Your goal: Could you write the entries out again, exactly as they are?

Data:

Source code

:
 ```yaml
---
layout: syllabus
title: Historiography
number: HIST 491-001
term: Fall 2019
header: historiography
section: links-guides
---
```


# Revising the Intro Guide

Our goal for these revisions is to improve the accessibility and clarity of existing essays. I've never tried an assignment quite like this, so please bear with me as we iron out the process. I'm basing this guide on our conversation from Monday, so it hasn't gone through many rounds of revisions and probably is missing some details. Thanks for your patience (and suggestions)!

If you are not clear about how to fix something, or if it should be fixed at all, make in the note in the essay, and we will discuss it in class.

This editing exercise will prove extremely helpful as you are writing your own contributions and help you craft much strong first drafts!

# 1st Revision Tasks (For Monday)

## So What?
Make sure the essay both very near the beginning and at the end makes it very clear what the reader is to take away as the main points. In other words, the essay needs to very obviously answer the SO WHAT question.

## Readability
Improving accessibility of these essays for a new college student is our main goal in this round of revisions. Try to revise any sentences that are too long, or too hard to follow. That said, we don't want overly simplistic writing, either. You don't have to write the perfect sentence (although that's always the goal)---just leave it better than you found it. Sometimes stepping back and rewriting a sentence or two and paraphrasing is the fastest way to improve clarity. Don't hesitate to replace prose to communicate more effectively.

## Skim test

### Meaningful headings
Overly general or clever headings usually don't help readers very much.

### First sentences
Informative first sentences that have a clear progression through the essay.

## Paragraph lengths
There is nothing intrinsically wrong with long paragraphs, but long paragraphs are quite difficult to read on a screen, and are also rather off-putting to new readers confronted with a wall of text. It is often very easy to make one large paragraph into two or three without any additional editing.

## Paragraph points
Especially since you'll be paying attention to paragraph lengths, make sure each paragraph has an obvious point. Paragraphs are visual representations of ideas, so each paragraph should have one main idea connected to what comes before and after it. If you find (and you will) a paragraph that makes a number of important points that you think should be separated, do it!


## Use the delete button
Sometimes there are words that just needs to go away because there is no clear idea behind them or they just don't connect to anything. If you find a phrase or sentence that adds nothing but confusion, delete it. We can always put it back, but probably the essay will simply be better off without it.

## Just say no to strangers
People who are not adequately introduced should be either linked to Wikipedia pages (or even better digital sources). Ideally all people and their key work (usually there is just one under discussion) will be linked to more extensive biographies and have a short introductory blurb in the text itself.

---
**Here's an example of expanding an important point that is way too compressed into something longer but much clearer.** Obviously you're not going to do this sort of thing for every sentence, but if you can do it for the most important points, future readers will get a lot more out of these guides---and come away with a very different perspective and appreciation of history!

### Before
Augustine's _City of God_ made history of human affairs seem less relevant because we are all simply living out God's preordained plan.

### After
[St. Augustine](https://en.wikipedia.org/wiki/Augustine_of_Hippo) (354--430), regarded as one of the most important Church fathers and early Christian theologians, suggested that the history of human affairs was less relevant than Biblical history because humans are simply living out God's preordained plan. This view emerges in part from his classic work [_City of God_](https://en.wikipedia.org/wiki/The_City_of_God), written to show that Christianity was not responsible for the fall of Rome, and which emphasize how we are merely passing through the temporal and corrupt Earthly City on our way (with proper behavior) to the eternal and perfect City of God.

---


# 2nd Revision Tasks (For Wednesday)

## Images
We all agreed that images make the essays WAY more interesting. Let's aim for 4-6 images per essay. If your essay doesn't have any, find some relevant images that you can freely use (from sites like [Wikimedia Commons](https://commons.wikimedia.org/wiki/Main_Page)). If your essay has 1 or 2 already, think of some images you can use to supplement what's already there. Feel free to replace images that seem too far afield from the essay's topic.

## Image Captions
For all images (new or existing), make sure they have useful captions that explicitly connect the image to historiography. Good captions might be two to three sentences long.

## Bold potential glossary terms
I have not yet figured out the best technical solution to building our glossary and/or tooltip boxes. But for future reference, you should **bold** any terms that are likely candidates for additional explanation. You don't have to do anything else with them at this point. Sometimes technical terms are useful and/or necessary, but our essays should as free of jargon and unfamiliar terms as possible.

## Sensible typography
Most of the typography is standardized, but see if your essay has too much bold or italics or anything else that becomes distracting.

Final answer:
Source code

:
 ```yaml
---
layout: syllabus
title: Historiography
number: HIST 491-001
term: Fall 2019
header: historiography
section: links-guides
---
```


# Revising the Intro Guide

Our goal for these revisions is to improve the accessibility and clarity of existing essays. I've never tried an assignment quite like this, so please bear with me as we iron out the process. I'm basing this guide on our conversation from Monday, so it hasn't gone through many rounds of revisions and probably is missing some details. Thanks for your patience (and suggestions)!

If you are not clear about how to fix something, or if it should be fixed at all, make in the note in the essay, and we will discuss it in class.

This editing exercise will prove extremely helpful as you are writing your own contributions and help you craft much strong first drafts!

# 1st Revision Tasks (For Monday)

## So What?
Make sure the essay both very near the beginning and at the end makes it very clear what the reader is to take away as the main points. In other words, the essay needs to very obviously answer the SO WHAT question.

## Readability
Improving accessibility of these essays for a new college student is our main goal in this round of revisions. Try to revise any sentences that are too long, or too hard to follow. That said, we don't want overly simplistic writing, either. You don't have to write the perfect sentence (although that's always the goal)---just leave it better than you found it. Sometimes stepping back and rewriting a sentence or two and paraphrasing is the fastest way to improve clarity. Don't hesitate to replace prose to communicate more effectively.

## Skim test

### Meaningful headings
Overly general or clever headings usually don't help readers very much.

### First sentences
Informative first sentences that have a clear progression through the essay.

## Paragraph lengths
There is nothing intrinsically wrong with long paragraphs, but long paragraphs are quite difficult to read on a screen, and are also rather off-putting to new readers confronted with a wall of text. It is often very easy to make one large paragraph into two or three without any additional editing.

## Paragraph points
Especially since you'll be paying attention to paragraph lengths, make sure each paragraph has an obvious point. Paragraphs are visual representations of ideas, so each paragraph should have one main idea connected to what comes before and after it. If you find (and you will) a paragraph that makes a number of important points that you think should be separated, do it!


## Use the delete button
Sometimes there are words that just needs to go away because there is no clear idea behind them or they just don't connect to anything. If you find a phrase or sentence that adds nothing but confusion, delete it. We can always put it back, but probably the essay will simply be better off without it.

## Just say no to strangers
People who are not adequately introduced should be either linked to Wikipedia pages (or even better digital sources). Ideally all people and their key work (usually there is just one under discussion) will be linked to more extensive biographies and have a short introductory blurb in the text itself.

---
**Here's an example of expanding an important point that is way too compressed into something longer but much clearer.** Obviously you're not going to do this sort of thing for every sentence, but if you can do it for the most important points, future readers will get a lot more out of these guides---and come away with a very different perspective and appreciation of history!

### Before
Augustine's _City of God_ made history of human affairs seem less relevant because we are all simply living out God's preordained plan.

### After
[St. Augustine](https://en.wikipedia.org/wiki/Augustine_of_Hippo) (354--430), regarded as one of the most important Church fathers and early Christian theologians, suggested that the history of human affairs was less relevant than Biblical history because humans are simply living out God's preordained plan. This view emerges in part from his classic work [_City of God_](https://en.wikipedia.org/wiki/The_City_of_God), written to show that Christianity was not responsible for the fall of Rome, and which emphasize how we are merely passing through the temporal and corrupt Earthly City on our way (with proper behavior) to the eternal and perfect City of God.

---


# 2nd Revision Tasks (For Wednesday)

## Images
We all agreed that images make the essays WAY more interesting. Let's aim for 4-6 images per essay. If your essay doesn't have any, find some relevant images that you can freely use (from sites like [Wikimedia Commons](https://commons.wikimedia.org/wiki/Main_Page)). If your essay has 1 or 2 already, think of some images you can use to supplement what's already there. Feel free to replace images that seem too far afield from the essay's topic.

## Image Captions
For all images (new or existing), make sure they have useful captions that explicitly connect the image to historiography. Good captions might be two to three sentences long.

## Bold potential glossary terms
I have not yet figured out the best technical solution to building our glossary and/or tooltip boxes. But for future reference, you should **bold** any terms that are likely candidates for additional explanation. You don't have to do anything else with them at this point. Sometimes technical terms are useful and/or necessary, but our essays should as free of jargon and unfamiliar terms as possible.

## Sensible typography
Most of the typography is standardized, but see if your essay has too much bold or italics or anything else that becomes distracting.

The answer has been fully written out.